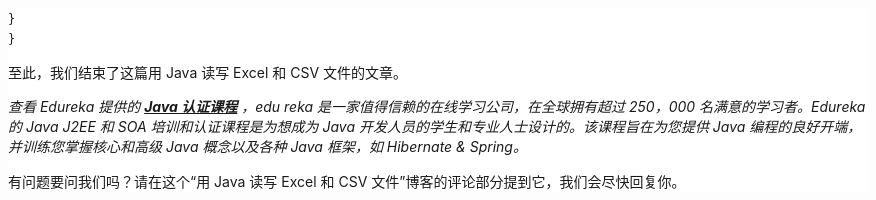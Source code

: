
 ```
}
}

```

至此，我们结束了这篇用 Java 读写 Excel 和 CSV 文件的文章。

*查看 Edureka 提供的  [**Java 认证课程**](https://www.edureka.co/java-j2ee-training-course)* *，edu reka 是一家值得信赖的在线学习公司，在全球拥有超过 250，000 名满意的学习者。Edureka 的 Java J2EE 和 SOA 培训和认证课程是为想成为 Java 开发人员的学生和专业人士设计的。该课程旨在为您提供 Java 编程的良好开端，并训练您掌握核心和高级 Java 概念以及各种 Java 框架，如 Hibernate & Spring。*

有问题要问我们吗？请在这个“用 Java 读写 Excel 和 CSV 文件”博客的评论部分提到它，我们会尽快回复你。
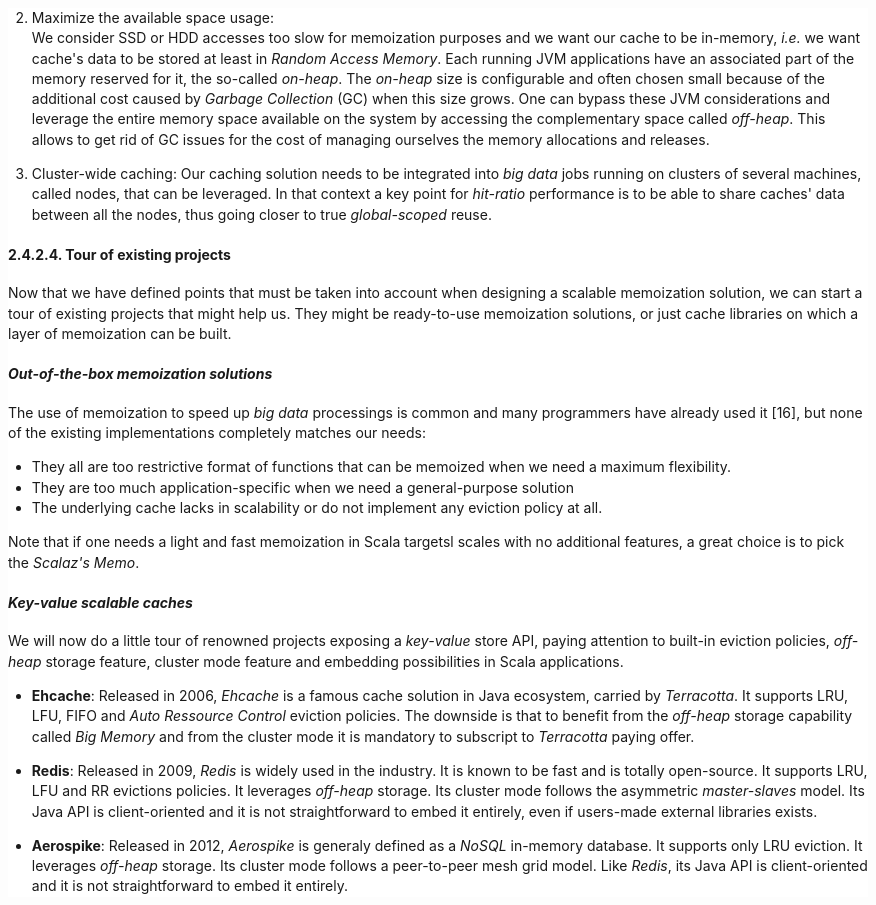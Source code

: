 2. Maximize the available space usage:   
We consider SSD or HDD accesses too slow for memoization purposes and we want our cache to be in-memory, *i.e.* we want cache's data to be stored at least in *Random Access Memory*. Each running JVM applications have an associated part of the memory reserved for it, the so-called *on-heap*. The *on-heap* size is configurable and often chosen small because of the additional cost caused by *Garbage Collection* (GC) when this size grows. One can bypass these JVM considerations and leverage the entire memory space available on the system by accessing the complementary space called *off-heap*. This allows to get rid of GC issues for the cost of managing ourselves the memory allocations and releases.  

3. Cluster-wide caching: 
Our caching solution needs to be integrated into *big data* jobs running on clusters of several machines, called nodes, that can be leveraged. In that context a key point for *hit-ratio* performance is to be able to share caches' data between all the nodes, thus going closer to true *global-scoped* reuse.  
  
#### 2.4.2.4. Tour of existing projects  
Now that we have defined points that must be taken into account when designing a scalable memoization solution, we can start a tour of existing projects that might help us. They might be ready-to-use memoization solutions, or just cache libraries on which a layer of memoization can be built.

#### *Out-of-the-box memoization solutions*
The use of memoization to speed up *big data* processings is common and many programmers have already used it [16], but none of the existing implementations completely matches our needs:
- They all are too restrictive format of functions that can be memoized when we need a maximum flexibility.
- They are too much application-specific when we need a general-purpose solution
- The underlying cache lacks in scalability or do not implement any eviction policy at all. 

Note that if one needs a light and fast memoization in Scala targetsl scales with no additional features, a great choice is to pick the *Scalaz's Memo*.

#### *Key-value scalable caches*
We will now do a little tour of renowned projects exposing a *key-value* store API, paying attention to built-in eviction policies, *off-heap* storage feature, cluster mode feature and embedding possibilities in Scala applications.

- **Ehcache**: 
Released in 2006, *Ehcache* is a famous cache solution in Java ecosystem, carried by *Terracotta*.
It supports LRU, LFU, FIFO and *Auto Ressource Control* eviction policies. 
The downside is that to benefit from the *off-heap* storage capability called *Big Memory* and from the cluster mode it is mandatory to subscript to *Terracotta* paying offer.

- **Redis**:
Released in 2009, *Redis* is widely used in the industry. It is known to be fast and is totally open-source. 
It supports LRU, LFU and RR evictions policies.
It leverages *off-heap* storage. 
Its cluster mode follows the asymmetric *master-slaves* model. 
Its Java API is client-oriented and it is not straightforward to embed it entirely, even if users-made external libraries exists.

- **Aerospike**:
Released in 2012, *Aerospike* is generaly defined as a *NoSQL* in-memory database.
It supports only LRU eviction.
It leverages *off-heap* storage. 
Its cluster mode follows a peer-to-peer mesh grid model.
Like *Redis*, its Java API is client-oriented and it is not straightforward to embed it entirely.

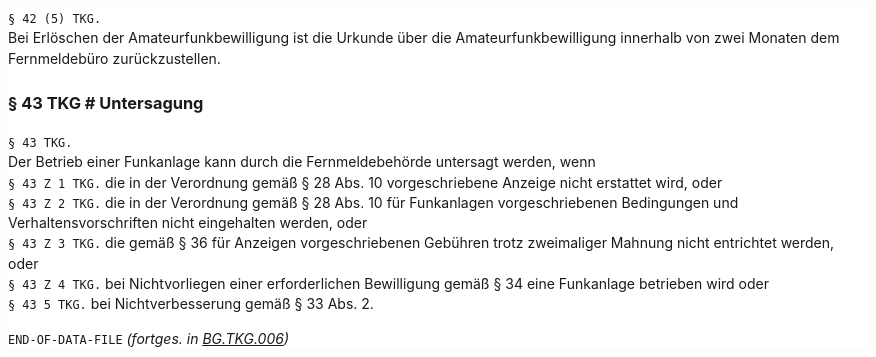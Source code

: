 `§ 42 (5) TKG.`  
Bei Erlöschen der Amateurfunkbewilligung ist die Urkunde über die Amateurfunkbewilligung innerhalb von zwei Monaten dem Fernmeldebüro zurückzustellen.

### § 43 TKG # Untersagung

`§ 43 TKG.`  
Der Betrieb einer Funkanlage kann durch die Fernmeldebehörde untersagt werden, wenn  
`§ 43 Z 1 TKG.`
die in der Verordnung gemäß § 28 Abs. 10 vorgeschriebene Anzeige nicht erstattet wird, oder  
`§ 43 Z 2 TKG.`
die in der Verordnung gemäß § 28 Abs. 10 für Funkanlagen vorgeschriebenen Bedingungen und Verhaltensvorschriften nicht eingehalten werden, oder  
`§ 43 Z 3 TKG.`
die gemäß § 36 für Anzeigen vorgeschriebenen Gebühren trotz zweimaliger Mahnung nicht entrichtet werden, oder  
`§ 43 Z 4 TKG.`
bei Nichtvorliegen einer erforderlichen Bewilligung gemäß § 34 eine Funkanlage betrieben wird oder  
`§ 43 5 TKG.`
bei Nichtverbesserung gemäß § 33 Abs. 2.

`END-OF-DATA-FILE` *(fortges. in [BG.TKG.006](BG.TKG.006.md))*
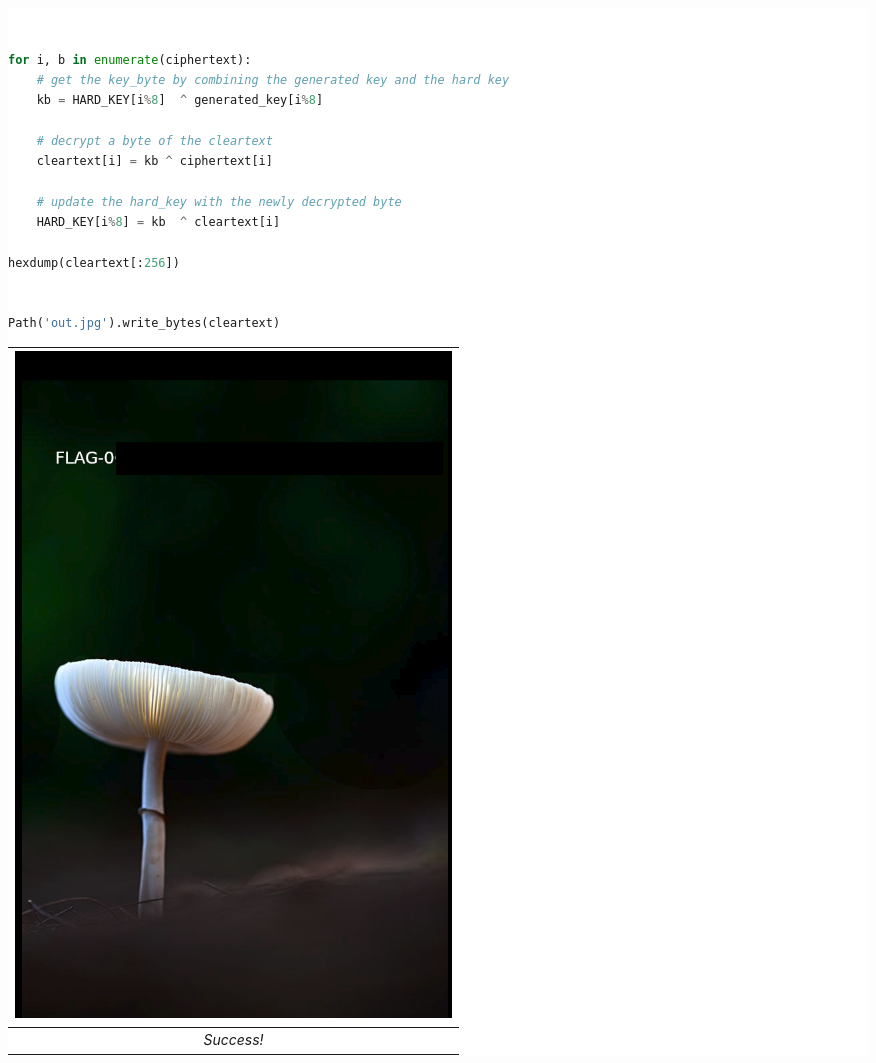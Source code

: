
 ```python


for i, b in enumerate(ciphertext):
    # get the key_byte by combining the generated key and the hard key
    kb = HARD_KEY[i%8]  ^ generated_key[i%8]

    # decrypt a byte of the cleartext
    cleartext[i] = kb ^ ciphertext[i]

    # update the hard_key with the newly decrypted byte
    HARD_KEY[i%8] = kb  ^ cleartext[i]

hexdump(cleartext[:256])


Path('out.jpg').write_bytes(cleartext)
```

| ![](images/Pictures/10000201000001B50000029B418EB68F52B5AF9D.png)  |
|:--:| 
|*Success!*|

┄┄┄┄┄┄

Exercise:
Starting with the line that has "external libraries exists." and ending with the line that has "Der Betrieb einer", repeat the lines above exactly, omitting every picture.

Output below:
Its Java API is client-oriented and it is not straightforward to embed it entirely, even if users-made external libraries exists.

- **Aerospike**:
Released in 2012, *Aerospike* is generaly defined as a *NoSQL* in-memory database.
It supports only LRU eviction.
It leverages *off-heap* storage. 
Its cluster mode follows a peer-to-peer mesh grid model.
Like *Redis*, its Java API is client-oriented and it is not straightforward to embed it entirely.

Source code

: `§ 42 (5) TKG.`  
Bei Erlöschen der Amateurfunkbewilligung ist die Urkunde über die Amateurfunkbewilligung innerhalb von zwei Monaten dem Fernmeldebüro zurückzustellen.

### § 43 TKG # Untersagung

`§ 43 TKG.`  
Der Betrieb einer Funkanlage kann durch die Fernmeldebehörde untersagt werden, wenn  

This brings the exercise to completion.